映画「国宝」の大ヒットにより世は空前の歌舞伎ブームですね。
今月の御園座公演は、なんと偶然にも劇中にある「二人道成寺」が上演されますので、相乗効果もありチケットの売上は絶好調のようです。
他にも夜の部「鼠小僧治郎吉」はそれだけで7景分(!)もあって、突然消えたり意外な場所から現れたりとイリュージョン的な仕掛け要素も満載。
公演は10/11(明日!)初日~10/26の千穐楽。皆さまぜひお越しください。

 

さて、ご存じの方も居るかもしれませんが・・・歌舞伎公演は大道具会社の守備範囲が広く、制作会社やご本人との打ち合わせに予算取り、全体のスケジューリング等々、責任が非常に大きいんですよね。
ある意味で伝統的なお祭りみたいなものなので可視化されていないルールや決まり事も多く、この数カ月は心身ともに多忙な日々を過ごしました。

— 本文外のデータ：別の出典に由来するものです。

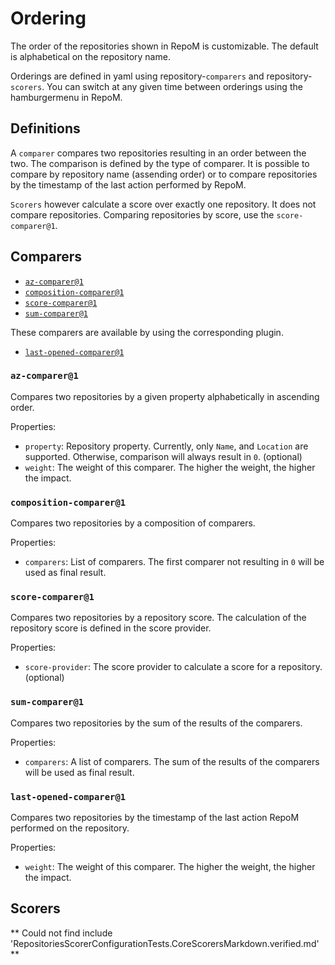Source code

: # Ordering

The order of the repositories shown in RepoM is customizable. The default is alphabetical on the repository name.

Orderings are defined in yaml using repository-`comparers` and repository-`scorers`. You can switch at any given time between orderings using the hamburgermenu in RepoM.

## Definitions

A `comparer` compares two repositories resulting in an order between the two. The comparison is defined by the type of comparer. It is possible to compare by repository name (assending order) or to compare repositories by the timestamp of the last action performed by RepoM.

`Scorers` however calculate a score over exactly one repository. It does not compare repositories. Comparing repositories by score, use the `score-comparer@1`.

## Comparers

- [`az-comparer@1`](#az-comparer1)<!-- include: RepositoriesComparerConfigurationTests.CoreComparersMarkdown.verified.md -->
- [`composition-comparer@1`](#composition-comparer1)
- [`score-comparer@1`](#score-comparer1)
- [`sum-comparer@1`](#sum-comparer1)

These comparers are available by using the corresponding plugin.
- [`last-opened-comparer@1`](#last-opened-comparer1)

### `az-comparer@1`

Compares two repositories by a given property alphabetically in ascending order.<!-- include: RepositoriesComparerConfigurationTests.DocsRepositoriesComparerConfiguration_AlphabetComparerConfigurationV1.verified.md -->

Properties:

- `property`: Repository property. Currently, only `Name`, and `Location` are supported. Otherwise, comparison will always result in `0`. (optional)
- `weight`: The weight of this comparer. The higher the weight, the higher the impact.<!-- endInclude -->

### `composition-comparer@1`

Compares two repositories by a composition of comparers.<!-- include: RepositoriesComparerConfigurationTests.DocsRepositoriesComparerConfiguration_CompositionComparerConfigurationV1.verified.md -->

Properties:

- `comparers`: List of comparers. The first comparer not resulting in `0` will be used as final result.<!-- endInclude -->

### `score-comparer@1`

Compares two repositories by a repository score. The calculation of the repository score is defined in the score provider.<!-- include: RepositoriesComparerConfigurationTests.DocsRepositoriesComparerConfiguration_ScoreComparerConfigurationV1.verified.md -->

Properties:

- `score-provider`: The score provider to calculate a score for a repository. (optional)<!-- endInclude -->

### `sum-comparer@1`

Compares two repositories by the sum of the results of the comparers.<!-- include: RepositoriesComparerConfigurationTests.DocsRepositoriesComparerConfiguration_SumComparerConfigurationV1.verified.md -->

Properties:

- `comparers`: A list of comparers. The sum of the results of the comparers will be used as final result.<!-- endInclude -->

### `last-opened-comparer@1`

Compares two repositories by the timestamp of the last action RepoM performed on the repository.<!-- include: RepositoriesComparerConfigurationTests.DocsRepositoriesComparerConfiguration_LastOpenedConfigurationV1.verified.md -->

Properties:

- `weight`: The weight of this comparer. The higher the weight, the higher the impact.<!-- endInclude -->
<!-- endInclude -->

## Scorers

** Could not find include 'RepositoriesScorerConfigurationTests.CoreScorersMarkdown.verified.md' ** <!-- singleLineInclude: RepositoriesScorerConfigurationTests.CoreScorersMarkdown.verified.md -->
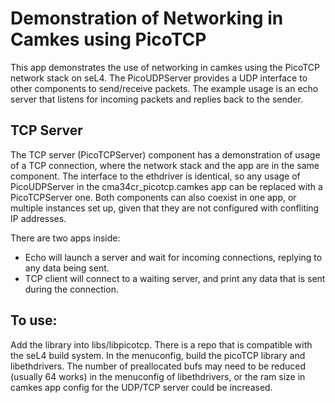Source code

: Demonstration of Networking in Camkes using PicoTCP
===================================================

This app demonstrates the use of networking in camkes using the 
PicoTCP network stack on seL4. The PicoUDPServer provides a UDP
interface to other components to send/receive packets. 
The example usage is an echo server that listens for incoming 
packets and replies back to the sender. 

## TCP Server
The TCP server (PicoTCPServer) component has a demonstration of
usage of a TCP connection, where the network stack and the app
are in the same component. 
The interface to the ethdriver is identical, so any usage of 
PicoUDPServer in the cma34cr_picotcp.camkes app can be replaced with 
a PicoTCPServer one. Both components can also coexist in one app, or 
multiple instances set up, given that they are not configured with 
confliting IP addresses.

There are two apps inside:
* Echo will launch a server and wait for incoming connections, replying to any data being sent. 
* TCP client will connect to a waiting server, and print any data that is sent during the connection.

## To use:
Add the library into libs/libpicotcp. There is a repo
that is compatible with the seL4 build system. 
In the menuconfig, build the picoTCP library and libethdrivers. 
The number of preallocated bufs may need to be reduced (usually 64 works) in the 
menuconfig of libethdrivers, or the ram size in camkes app config for the 
UDP/TCP server could be increased.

図面を持って西へ東へ、真夏のクソ暑い日も大雨で新幹線が止まった日もスーツでウロウロ。
大人の事情で頼れない人や会社も多く、なかなか寝付けないくらい追いつめられた日もありましたが・・・
関係各所が本当に優しくしてくれたおかげで徐々に歌舞伎への理解も深まり、なんとかやっとココまで辿り着いたような今の状況でございます。
ちなみに本日(10/10)の今ごろは御園座での稽古も佳境に入っている頃。
僕どんな顔してんだろ。笑

歌舞伎か、それ以外か。
この業界ではそれくらい別物。常識も決まり事も普段の劇場公演とは全く違います。
特に大道具は非常に複雑で、何を決めるにも「あの時のアレ」で話が進むような特別な経験値が必要なんですね。
ミュージカルやお芝居、オペラなんかで育った僕たちから見たらまさに異世界。とは言えお約束と不文律の中で戦ってきた彼らに対する敬意はもちろんあり、秘かな憧れも感じていました。

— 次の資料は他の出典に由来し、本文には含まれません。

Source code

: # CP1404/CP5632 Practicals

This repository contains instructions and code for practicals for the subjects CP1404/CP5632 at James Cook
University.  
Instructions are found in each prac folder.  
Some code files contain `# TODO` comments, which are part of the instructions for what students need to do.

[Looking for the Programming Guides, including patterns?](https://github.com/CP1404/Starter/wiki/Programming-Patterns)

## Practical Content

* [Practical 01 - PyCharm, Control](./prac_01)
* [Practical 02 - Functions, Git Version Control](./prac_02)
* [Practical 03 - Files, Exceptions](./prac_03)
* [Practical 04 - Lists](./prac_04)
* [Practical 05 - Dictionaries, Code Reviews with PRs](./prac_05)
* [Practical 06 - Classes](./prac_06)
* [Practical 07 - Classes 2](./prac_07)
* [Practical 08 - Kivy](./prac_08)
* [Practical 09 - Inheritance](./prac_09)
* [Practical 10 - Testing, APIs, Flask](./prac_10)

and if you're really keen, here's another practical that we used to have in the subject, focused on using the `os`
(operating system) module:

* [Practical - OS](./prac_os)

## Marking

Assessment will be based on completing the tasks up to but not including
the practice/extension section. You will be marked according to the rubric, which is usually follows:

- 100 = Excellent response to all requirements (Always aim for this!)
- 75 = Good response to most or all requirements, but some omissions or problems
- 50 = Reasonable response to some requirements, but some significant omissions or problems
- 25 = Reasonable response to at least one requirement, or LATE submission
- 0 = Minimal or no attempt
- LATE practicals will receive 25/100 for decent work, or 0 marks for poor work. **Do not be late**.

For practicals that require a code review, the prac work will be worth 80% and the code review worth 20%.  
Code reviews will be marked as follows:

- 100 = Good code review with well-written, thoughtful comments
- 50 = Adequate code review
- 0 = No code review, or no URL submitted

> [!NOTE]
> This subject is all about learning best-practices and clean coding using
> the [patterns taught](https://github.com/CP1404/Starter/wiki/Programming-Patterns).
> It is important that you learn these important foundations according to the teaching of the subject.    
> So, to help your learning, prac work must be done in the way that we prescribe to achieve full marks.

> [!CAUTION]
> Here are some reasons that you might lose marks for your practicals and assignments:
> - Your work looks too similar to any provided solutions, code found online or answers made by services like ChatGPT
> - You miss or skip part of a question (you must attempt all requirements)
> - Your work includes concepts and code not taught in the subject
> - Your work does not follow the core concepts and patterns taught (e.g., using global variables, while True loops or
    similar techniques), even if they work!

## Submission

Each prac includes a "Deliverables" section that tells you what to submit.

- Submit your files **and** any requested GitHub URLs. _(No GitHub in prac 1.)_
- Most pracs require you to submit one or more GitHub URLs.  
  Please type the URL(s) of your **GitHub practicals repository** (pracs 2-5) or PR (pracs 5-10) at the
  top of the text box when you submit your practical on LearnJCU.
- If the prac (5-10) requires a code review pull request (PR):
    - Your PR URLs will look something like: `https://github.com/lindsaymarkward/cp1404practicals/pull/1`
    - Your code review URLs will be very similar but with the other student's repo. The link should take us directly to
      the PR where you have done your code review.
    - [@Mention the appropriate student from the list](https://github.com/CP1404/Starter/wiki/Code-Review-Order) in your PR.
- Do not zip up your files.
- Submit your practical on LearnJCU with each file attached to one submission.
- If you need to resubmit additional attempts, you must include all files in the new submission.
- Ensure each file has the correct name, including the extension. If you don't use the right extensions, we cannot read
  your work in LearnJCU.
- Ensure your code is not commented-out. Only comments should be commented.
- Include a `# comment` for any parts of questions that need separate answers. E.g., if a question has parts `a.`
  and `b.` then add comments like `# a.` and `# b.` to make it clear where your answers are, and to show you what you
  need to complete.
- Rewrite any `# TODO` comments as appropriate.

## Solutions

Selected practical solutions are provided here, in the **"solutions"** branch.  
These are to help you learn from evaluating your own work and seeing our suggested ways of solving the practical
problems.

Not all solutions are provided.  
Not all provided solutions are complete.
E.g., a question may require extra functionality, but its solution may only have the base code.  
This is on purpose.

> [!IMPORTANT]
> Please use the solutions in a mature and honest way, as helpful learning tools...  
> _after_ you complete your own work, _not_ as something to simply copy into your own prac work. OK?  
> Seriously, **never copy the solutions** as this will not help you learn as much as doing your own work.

今回は御園座の舞台に本物の歌舞伎を並べなければならないというミッションの為、無知を笑われ見下される覚悟と、そんな事すらもうどうでもいいくらいの使命感を持って臨みました。
あちらから見れば僕たちなんてイロモノ専門大道具。しかも名古屋の田舎モンですからね。

塩対応で当たり前、と腹を括って訪問した先々で頂いたのは・・・両手いっぱいの資料や舞台映像と寄ってたかっての解説、そして何かあったら頼れといただいた名刺の束でございました。
これが歌舞伎界を護ってきた職業人たちの凄みか・・・と、帰りの新幹線では妙に納得。
新参者は排除してやる!なんてよく考えたらまさに田舎者の発想だもんね。最近そんな話ばっかで被害妄想みたいになってました。お恥ずかしい。

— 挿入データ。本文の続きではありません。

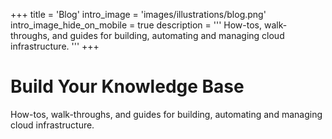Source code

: +++
title = 'Blog'
intro_image = 'images/illustrations/blog.png'
intro_image_hide_on_mobile = true
description = '''
How-tos, walk-throughs, and guides for building, automating and managing cloud
infrastructure.
'''
+++

# Build Your Knowledge Base

How-tos, walk-throughs, and guides for building, automating and managing cloud infrastructure.
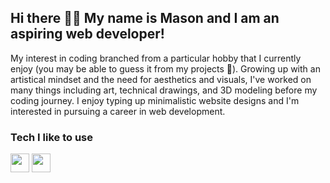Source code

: ## Hi there 👋❕ My name is Mason and I am an aspiring web developer!

My interest in coding branched from a particular hobby that I currently enjoy (you may be able to guess it from my projects 👀). Growing up with an artistical mindset and the need for aesthetics and visuals, I've worked on many things including art, technical drawings, and 3D modeling before my coding journey. I enjoy typing up minimalistic website designs and I'm interested in pursuing a career in web development.

### Tech I like to use
<img src="https://cdn.jsdelivr.net/gh/devicons/devicon/icons/react/react-original.svg" height="30"/>
<img src="https://cdn.jsdelivr.net/gh/devicons/devicon/icons/nextjs/nextjs-original-wordmark.svg" height="30"/>
<img src="https://cdn.jsdelivr.net/gh/devicons/devicon/icons/tailwindcss/tailwindcss-plain.svg" height="30/>



<!--
**mctekno/mctekno** is a ✨ _special_ ✨ repository because its `README.md` (this file) appears on your GitHub profile.

Here are some ideas to get you started:

- 🔭 I’m currently working on ...
- 🌱 I’m currently learning ...
- 👯 I’m looking to collaborate on ...
- 🤔 I’m looking for help with ...
- 💬 Ask me about ...
- 📫 How to reach me: ...
- 😄 Pronouns: ...
- ⚡ Fun fact: ...
-->
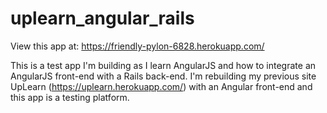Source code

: # uplearn_angular_rails

View this app at: https://friendly-pylon-6828.herokuapp.com/

This is a test app I'm building as I learn AngularJS and how to integrate an AngularJS front-end with a Rails back-end. I'm rebuilding my previous site UpLearn (https://uplearn.herokuapp.com/) with an Angular front-end and this app is a testing platform.
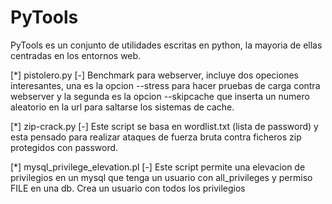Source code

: PyTools
=======

PyTools es un conjunto de utilidades escritas en python, la mayoria de ellas centradas en los entornos web.


[*] pistolero.py
	[-] Benchmark para webserver, incluye dos opeciones interesantes, una es la opcion --stress para hacer pruebas de carga contra webserver y la segunda es la opcion --skipcache que inserta un numero aleatorio en la url para saltarse los sistemas de cache.

[*] zip-crack.py
	[-] Este script se basa en wordlist.txt (lista de password) y esta pensado para realizar ataques de fuerza bruta contra ficheros zip protegidos con password.

[*] mysql_privilege_elevation.pl
	[-] Este script permite una elevacion de privilegios en un mysql que tenga un usuario con all_privileges y permiso FILE en una db. Crea un usuario con todos los privilegios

本音を言えば現代の歌舞伎文化に思う所はたくさんあります。
でも
名を残すことに1ミリの興味も無く、ただ純粋にこの伝統文化の繁栄を願う人たちに出会ってしまうと・・・預かったバトンを握りしめて全力で走らなければ、とも思うんです。

ライトを浴びず、世間から賞賛されることも望まない、踊れない国宝たち。
映画に全く興味が湧かないのは、本物を知ってしまったからなのかもしれませんね。